One by one the boys were captured. In the first man-drive through the mangrove swamp Seelee caught two. Circling around to the north, a third was wounded in the thigh by Boucher, and this one, dragging behind in the chase, was later gathered in by Seelee’s hunters. The three captives, heavily ironed, were exposed each day in the compound, as good examples of what happened to bad examples, all for the edification of the seven score and ten half-wild Poonga-Poonga men. Then the Minerva, running past for Tulagi, was signalled to send a boat, and the three prisoners were carried away to prison to await trial.

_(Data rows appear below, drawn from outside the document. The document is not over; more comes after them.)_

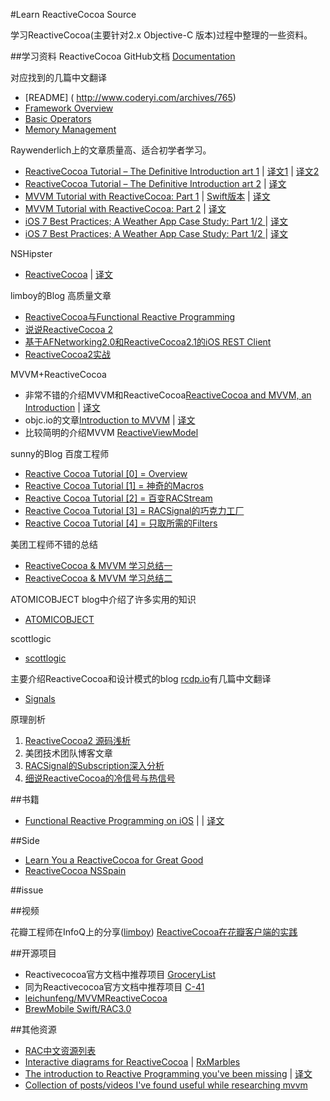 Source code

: #Learn ReactiveCocoa Source


学习ReactiveCocoa(主要针对2.x Objective-C 版本)过程中整理的一些资料。

##学习资料
ReactiveCocoa GitHub文档 [Documentation](https://github.com/ReactiveCocoa/ReactiveCocoa/tree/v2.5/Documentation)

对应找到的几篇中文翻译

* [README] ( http://www.coderyi.com/archives/765)
* [Framework Overview](http://segmentfault.com/a/1190000000407346)
* [Basic Operators](http://segmentfault.com/a/1190000000408492)
* [Memory Management](https://github.com/ReactiveCocoaChina/ReactiveCocoaChineseResources/blob/master/RAC文档翻译/内存管理.md)

Raywenderlich上的文章质量高、适合初学者学习。

* [ReactiveCocoa Tutorial – The Definitive Introduction art 1](http://www.raywenderlich.com/62699/reactivecocoa-tutorial-pt1)  | [译文1](http://southpeak.github.io/blog/2014/08/02/reactivecocoazhi-nan-%5B%3F%5D-:xin-hao/) | [译文2](http://benbeng.leanote.com/post/ReactiveCocoaTutorial-part1)
* [ReactiveCocoa Tutorial – The Definitive Introduction art 2](http://www.raywenderlich.com/62796/reactivecocoa-tutorial-pt2)  | [译文](http://southpeak.github.io/blog/2014/08/02/reactivecocoazhi-nan-er-:twittersou-suo-shi-li/)
* [MVVM Tutorial with ReactiveCocoa: Part 1](http://www.raywenderlich.com/74106/mvvm-tutorial-with-reactivecocoa-part-1) | [Swift版本](http://blog.scottlogic.com/2014/07/24/mvvm-reactivecocoa-swift.html) | [译文](http://southpeak.github.io/blog/2014/08/08/mvvmzhi-nan-yi-:flickrsou-suo-shi-li/)
* [MVVM Tutorial with ReactiveCocoa: Part 2](http://www.raywenderlich.com/74131/mvvm-tutorial-with-reactivecocoa-part-2) | [译文](http://southpeak.github.io/blog/2014/08/12/mvvmzhi-nan-er-:flickrsou-suo-shen-ru/)
* [iOS 7 Best Practices; A Weather App Case Study: Part 1/2
](http://www.raywenderlich.com/55384/ios-7-best-practices-part-1) | [译文](http://blog.jobbole.com/62488/)
* [iOS 7 Best Practices; A Weather App Case Study: Part 1/2
](http://www.raywenderlich.com/55384/ios-7-best-practices-part-2) | [译文](http://blog.jobbole.com/62448/)

NSHipster

* [Reactive​Cocoa](http://nshipster.com/reactivecocoa/) | [译文](http://nshipster.cn/reactivecocoa/)


limboy的Blog 高质量文章

* [ReactiveCocoa与Functional Reactive Programming](http://limboy.me/ios/2013/06/19/frp-reactivecocoa.html)
* [说说ReactiveCocoa 2](http://limboy.me/ios/2013/12/27/reactivecocoa-2.html)
* [基于AFNetworking2.0和ReactiveCocoa2.1的iOS REST Client](http://limboy.me/ios/2014/01/05/ios-rest-client-implementation.html)
* [ReactiveCocoa2实战](http://limboy.me/ios/2014/06/06/deep-into-reactivecocoa2.html)

MVVM+ReactiveCocoa

* 非常不错的介绍MVVM和ReactiveCocoa[ReactiveCocoa and MVVM, an Introduction](http://www.sprynthesis.com/2014/12/06/reactivecocoa-mvvm-introduction/) | [译文](http://yulingtianxia.com/blog/2015/05/21/ReactiveCocoa-and-MVVM-an-Introduction/)
* objc.io的文章[Introduction to MVVM](https://www.objc.io/issues/13-architecture/mvvm/) | [译文](http://objccn.io/issue-13-1/)
* 比较简明的介绍MVVM [ReactiveViewModel](https://github.com/ReactiveCocoa/ReactiveViewModel)



sunny的Blog 百度工程师

* [Reactive Cocoa Tutorial [0] = Overview](http://blog.sunnyxx.com/2014/03/06/rac_0_overview/)
* [Reactive Cocoa Tutorial [1] = 神奇的Macros](http://blog.sunnyxx.com/2014/03/06/rac_1_macros/)
* [Reactive Cocoa Tutorial [2] = 百变RACStream](http://blog.sunnyxx.com/2014/03/06/rac_2_racstream/)
* [Reactive Cocoa Tutorial [3] = RACSignal的巧克力工厂](http://blog.sunnyxx.com/2014/03/06/rac_3_racsignal/)
* [Reactive Cocoa Tutorial [4] = 只取所需的Filters](http://blog.sunnyxx.com/2014/04/19/rac_4_filters/)

美团工程师不错的总结

* [ReactiveCocoa & MVVM 学习总结一](http://blog.csdn.net/colorapp/article/details/46524893)
* [ReactiveCocoa & MVVM 学习总结二](http://blog.csdn.net/colorapp/article/details/46537729)


ATOMICOBJECT blog中介绍了许多实用的知识

* [ATOMICOBJECT](http://spin.atomicobject.com/?s=ReactiveCocoa)

scottlogic

* [scottlogic](http://www.scottlogic.com/search?q=ReactiveCocoa)

主要介绍ReactiveCocoa和设计模式的blog [rcdp.io](http://rcdp.io)有几篇中文翻译

* [Signals](http://noark9.github.io/2015/01/25/rac-signal-from-rcdio/)


原理剖析

 1. [ReactiveCocoa2 源码浅析](http://nathanli.cn/2015/08/27/reactivecocoa2-源码浅析/)
 2. 美团技术团队博客文章 
  1. [RACSignal的Subscription深入分析](http://tech.meituan.com/RACSignalSubscription.html) 
  2. [细说ReactiveCocoa的冷信号与热信号](http://tech.meituan.com/talk-about-reactivecocoas-cold-signal-and-hot-signal-part-1.html)

##书籍

* [Functional Reactive Programming on iOS](https://leanpub.com/iosfrp) | | [译文](https://github.com/KevinHM/FunctionalReactiveProgrammingOniOS)


##Side
* [Learn You a ReactiveCocoa for Great Good](http://www.slideshare.net/jarsen7/learn-you-a-reactive-cocoa-for-great-good)
*  [ReactiveCocoa NSSpain](https://speakerdeck.com/robb/reactivecocoa-nsspain)


##issue

##视频


花瓣工程师在InfoQ上的分享([limboy](http://limboy.me)) [ReactiveCocoa在花瓣客户端的实践](http://www.infoq.com/cn/presentations/practice-of-reactivecocoa-in-huabanwang-client)

##开源项目
* Reactivecocoa官方文档中推荐项目 [GroceryList](https://github.com/jspahrsummers/GroceryList)
* 同为Reactivecocoa官方文档中推荐项目 [C-41](https://github.com/AshFurrow/C-41)
* [leichunfeng/MVVMReactiveCocoa](https://github.com/leichunfeng/MVVMReactiveCocoa)
* [BrewMobile Swift/RAC3.0](https://github.com/brewfactory/BrewMobile)

##其他资源
* [RAC中文资源列表](https://github.com/ReactiveCocoaChina/ReactiveCocoaChineseResources)
* [Interactive diagrams for ReactiveCocoa](http://neilpa.me/rac-marbles/) | [RxMarbles](http://rxmarbles.com/#skipLast)
* [The introduction to Reactive Programming you've been missing](https://gist.github.com/staltz/868e7e9bc2a7b8c1f754) | [译文](http://nathanli.cn/2015/06/16/响应式编程简介/)
* [Collection of posts/videos I've found useful while researching mvvm](https://gist.github.com/denisnazarov/16af6f5598fd32c2b9ed)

Five were still at large, but escape was impossible. They could not get down to the coast, nor dared they venture too far inland for fear of the wild bushmen. Then one of the five came in voluntarily and gave himself up, and Sheldon learned that Gogoomy and two others were all that were at large. There should have been a fourth, but according to the man who had given himself up, the fourth man had been killed and eaten. It had been fear of a similar fate that had driven him in. He was a Malu man, from north-western Malaita, as likewise had been the one that was eaten. Gogoomy’s two other companions were from Port Adams. As for himself, the black declared his preference for government trial and punishment to being eaten by his companions in the bush.

“Close up Gogoomy kai-kai me,” he said. “My word, me no like boy kai-kai me.”

Three days later Sheldon caught one of the boys, helpless from swamp fever, and unable to fight or run away. On the same day Seelee caught the second boy in similar condition. Gogoomy alone remained at large; and, as the pursuit closed in on him, he conquered his fear of the bushmen and headed straight in for the mountainous backbone of the island. Sheldon with four Tahitians, and Seelee with thirty of his hunters, followed Gogoomy’s trail a dozen miles into the open grass-lands, and then Seelee and his people lost heart. He confessed that neither he nor any of his tribe had ever ventured so far inland before, and he narrated, for Sheldon’s benefit, most horrible tales of the horrible bushmen. In the old days, he said, they had crossed the grass-lands and attacked the salt-water natives; but since the coming of the white men to the coast they had remained in their interior fastnesses, and no salt-water native had ever seen them again.

“Gogoomy he finish along them fella bushmen,” he assured Sheldon. “My word, he finish close up, kai-kai altogether.”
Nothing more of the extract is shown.